陆九莹说道此处微微松下肩膀,案上火烛发出嘶嘶声响。
“你应该想到了吧,能治陆蛮死罪的幼女不是普通的女孩,而是相承一脉的陆氏宗亲,就是我。”
萧明月心中一痛,想问又不敢问:“他……”
“有些时候,我十分痛恨自己异于常人的记忆,三岁便知自己亲缘淡薄,不得母亲欢喜,六岁入掖庭,日夜折磨犹如刻骨,八岁那年,陆蛮将我从榻上摔下,我清楚地记得他踩伤了我的手指,撕碎我的衣裳,后来十二岁,我走在长安街头回看巍巍楼阙,只觉万事落定,绝路逢生,今年我已然十九,再回长安才觉千仞山下有深渊,深渊过后,是无穷无尽的风暴。”

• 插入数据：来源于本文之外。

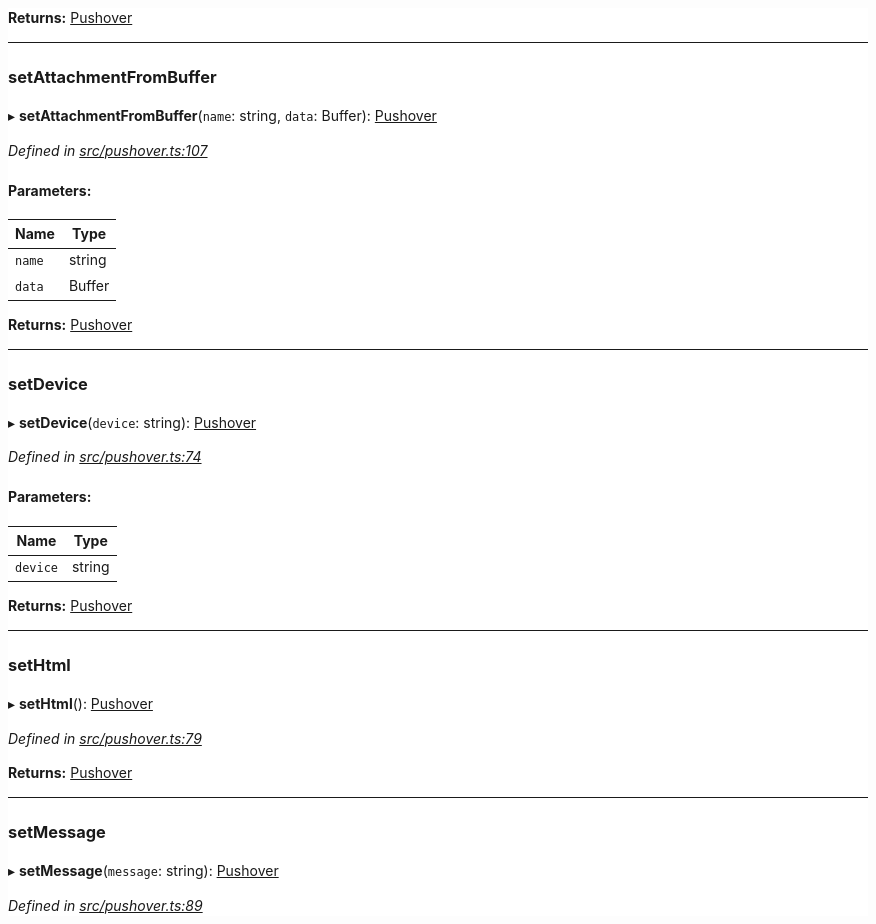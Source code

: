 **Returns:** [Pushover](_src_pushover_.pushover.md)

___

### setAttachmentFromBuffer

▸ **setAttachmentFromBuffer**(`name`: string, `data`: Buffer): [Pushover](_src_pushover_.pushover.md)

*Defined in [src/pushover.ts:107](https://github.com/spraot/pushover-js/blob/a89b195/src/pushover.ts#L107)*

#### Parameters:

Name | Type |
------ | ------ |
`name` | string |
`data` | Buffer |

**Returns:** [Pushover](_src_pushover_.pushover.md)

___

### setDevice

▸ **setDevice**(`device`: string): [Pushover](_src_pushover_.pushover.md)

*Defined in [src/pushover.ts:74](https://github.com/spraot/pushover-js/blob/a89b195/src/pushover.ts#L74)*

#### Parameters:

Name | Type |
------ | ------ |
`device` | string |

**Returns:** [Pushover](_src_pushover_.pushover.md)

___

### setHtml

▸ **setHtml**(): [Pushover](_src_pushover_.pushover.md)

*Defined in [src/pushover.ts:79](https://github.com/spraot/pushover-js/blob/a89b195/src/pushover.ts#L79)*

**Returns:** [Pushover](_src_pushover_.pushover.md)

___

### setMessage

▸ **setMessage**(`message`: string): [Pushover](_src_pushover_.pushover.md)

*Defined in [src/pushover.ts:89](https://github.com/spraot/pushover-js/blob/a89b195/src/pushover.ts#L89)*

“如今四皇子陆蛮重回皇宫绝不会安生度日,五皇子陆赜敢与霍家争斗其心可见,六皇子陆戬看似安常处顺,但越是随遇而安的人越不可小觑。若皇室储君之位不稳,天下诸王必然起意,广灵王被囚诏狱,现在只剩长明王与城阳王,朝廷不会再让长明王手握重兵,亦会对城阳王有所挟制,居于京畿的霍家此时迎风而立,所以霍年两家联姻绝不是意外,年太傅两朝纯臣,可以成为霍家最坚固的防御。”
“渺渺,我预想了自己的归路,若进了霍家势必卷入纷争,福祸难测,想要远离长安遥至乡野,可再远也远不出天子之手,若有一日乾坤变,天地改,将有无数人以我罪王之后的身份去明争暗斗,我依然过不好这一生。可我身为宗室女,千钧重负,今日大公主有一句话深得我心,天下非一人之天下,乃天下之天下,我不想卷入朝中风波,是因为我在长安已然无力,但是当今圣上仁道治国,雄心壮志,是我陆氏族人该有的气骨与使命。”
陆九莹的目光如同燃烧的火烛一般灼热:“我可以去西境嫁给乌州王,以微末之力助圣上兴业,以盼天下安稳。我什么都不怕,唯一的担忧,就是你该何去何从。”
恍惚之间,二人似又回到憉城那时,陆九莹要入长安,萧明月陷入彷徨。
但这一次的彷徨不是她要何去何从,而是知悉陆九莹一旦下了抉择绝不会再更改,那么她心疼的姊姊,踏过遍地荆棘,远去还要曲折重重吗?
萧明月喉间滚动,缓缓垂下眼眸。
良久,她说:“我赠予你狼牙,便视你为亲人,但适才听了你的话,我似乎并没有出现你的归路当中,我懂姊姊的忧心,但是姊姊却不懂我。朝中如何争斗与我无关,我亦不关心陆氏一族的荣耀,孝帝逼我做抉择时,我是真的想过要杀了他,恨他居于高位小人行径,恨他身为长辈却不去保护你,我自私狭隘,冥顽不灵,已然做好要与你身死室中的准备,我以为彼时你心如我心,可现在看来,似乎错了。”
萧明月突然就说红了眼,随后深深将脑袋埋起。
“宋言阿兄之前说家中疼我爱我,我该言听计从,孝悌力田,他恼怒的样子提醒了我,我并非宋家亲生女,亦不是他的亲妹妹,没有人会包容我的任性,许是在憉城的日子太快意了,我竟忘了自己不过一个被丢弃的孤女,宋家不算小门户,姊姊更是天之骄女,我欲与你们誓同生死,你们只怕不以为意……”
陆九莹情急哽咽:“我从未这样想过……”
“你去西境我不拦你,但是你也不要费心我的去留。”
“我只是怕你……”
萧明月抬眼望她:“你怕我要跟着你。”
陆九莹难过地点点头。
“你想我跟着你吗?”
陆九莹不敢轻易回话,她曾勇敢地做过无数个决定,唯独此问叫她畏缩不前。
“我只问你一遍,陆九莹,你要不要我跟着你。”
她便是这样一个性格刚烈,永不惧风暴的女娘,她要天地判若黑白,要人间有情有义,若说人生本就是一场大梦,无论梦中如何汹涌澎湃,只要有她为畔,任凭山高水远,此道不孤。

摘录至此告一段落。